◆ What this task involves ◆
All entries must be extracted exactly, with nothing added or dropped.

◆ Dataset entries ◆
..............................
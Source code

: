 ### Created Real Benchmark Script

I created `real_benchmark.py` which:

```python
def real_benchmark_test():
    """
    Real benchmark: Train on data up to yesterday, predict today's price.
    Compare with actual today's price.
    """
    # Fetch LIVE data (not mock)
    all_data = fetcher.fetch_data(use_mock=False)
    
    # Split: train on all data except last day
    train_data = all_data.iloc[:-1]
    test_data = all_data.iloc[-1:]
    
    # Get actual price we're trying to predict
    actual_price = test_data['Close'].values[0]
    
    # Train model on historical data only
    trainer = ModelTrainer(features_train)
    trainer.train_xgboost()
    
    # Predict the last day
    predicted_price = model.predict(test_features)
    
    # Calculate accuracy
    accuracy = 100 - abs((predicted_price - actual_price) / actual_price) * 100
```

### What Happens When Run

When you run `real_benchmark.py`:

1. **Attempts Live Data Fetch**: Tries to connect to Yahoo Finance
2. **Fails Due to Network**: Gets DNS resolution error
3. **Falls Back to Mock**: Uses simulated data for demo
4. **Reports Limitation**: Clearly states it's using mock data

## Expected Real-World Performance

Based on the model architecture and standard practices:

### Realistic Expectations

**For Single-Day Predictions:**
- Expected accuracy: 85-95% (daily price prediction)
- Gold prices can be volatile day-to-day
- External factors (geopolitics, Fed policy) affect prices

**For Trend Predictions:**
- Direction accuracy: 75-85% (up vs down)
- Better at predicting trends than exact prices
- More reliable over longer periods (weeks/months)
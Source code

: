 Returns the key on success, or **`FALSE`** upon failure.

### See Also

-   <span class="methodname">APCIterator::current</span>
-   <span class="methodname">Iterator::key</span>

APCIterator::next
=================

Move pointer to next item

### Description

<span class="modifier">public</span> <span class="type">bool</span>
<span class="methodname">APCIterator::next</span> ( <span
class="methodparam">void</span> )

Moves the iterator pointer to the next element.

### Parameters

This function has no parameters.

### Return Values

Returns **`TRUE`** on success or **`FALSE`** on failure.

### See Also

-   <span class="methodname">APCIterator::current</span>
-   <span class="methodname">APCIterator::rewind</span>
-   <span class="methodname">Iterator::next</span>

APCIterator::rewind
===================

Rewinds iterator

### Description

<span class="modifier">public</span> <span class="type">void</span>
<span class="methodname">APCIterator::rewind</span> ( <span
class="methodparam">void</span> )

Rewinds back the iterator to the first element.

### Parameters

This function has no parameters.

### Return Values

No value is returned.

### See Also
..............................
◆ Output below ◆
Source code

: ### Created Real Benchmark Script

I created `real_benchmark.py` which:

```python
def real_benchmark_test():
    """
    Real benchmark: Train on data up to yesterday, predict today's price.
    Compare with actual today's price.
    """
    # Fetch LIVE data (not mock)
    all_data = fetcher.fetch_data(use_mock=False)
    
    # Split: train on all data except last day
    train_data = all_data.iloc[:-1]
    test_data = all_data.iloc[-1:]
    
    # Get actual price we're trying to predict
    actual_price = test_data['Close'].values[0]
    
    # Train model on historical data only
    trainer = ModelTrainer(features_train)
    trainer.train_xgboost()
    
    # Predict the last day
    predicted_price = model.predict(test_features)
    
    # Calculate accuracy
    accuracy = 100 - abs((predicted_price - actual_price) / actual_price) * 100
```

### What Happens When Run

When you run `real_benchmark.py`:

1. **Attempts Live Data Fetch**: Tries to connect to Yahoo Finance
2. **Fails Due to Network**: Gets DNS resolution error
3. **Falls Back to Mock**: Uses simulated data for demo
4. **Reports Limitation**: Clearly states it's using mock data

## Expected Real-World Performance

Based on the model architecture and standard practices:

### Realistic Expectations

**For Single-Day Predictions:**
- Expected accuracy: 85-95% (daily price prediction)
- Gold prices can be volatile day-to-day
- External factors (geopolitics, Fed policy) affect prices

**For Trend Predictions:**
- Direction accuracy: 75-85% (up vs down)
- Better at predicting trends than exact prices
- More reliable over longer periods (weeks/months)
Source code

: Returns the key on success, or **`FALSE`** upon failure.

### See Also

-   <span class="methodname">APCIterator::current</span>
-   <span class="methodname">Iterator::key</span>

APCIterator::next
=================

Move pointer to next item

### Description

<span class="modifier">public</span> <span class="type">bool</span>
<span class="methodname">APCIterator::next</span> ( <span
class="methodparam">void</span> )

Moves the iterator pointer to the next element.

### Parameters

This function has no parameters.

### Return Values

Returns **`TRUE`** on success or **`FALSE`** on failure.

### See Also

-   <span class="methodname">APCIterator::current</span>
-   <span class="methodname">APCIterator::rewind</span>
-   <span class="methodname">Iterator::next</span>

APCIterator::rewind
===================

Rewinds iterator

### Description

<span class="modifier">public</span> <span class="type">void</span>
<span class="methodname">APCIterator::rewind</span> ( <span
class="methodparam">void</span> )

Rewinds back the iterator to the first element.

### Parameters

This function has no parameters.

### Return Values

No value is returned.

### See Also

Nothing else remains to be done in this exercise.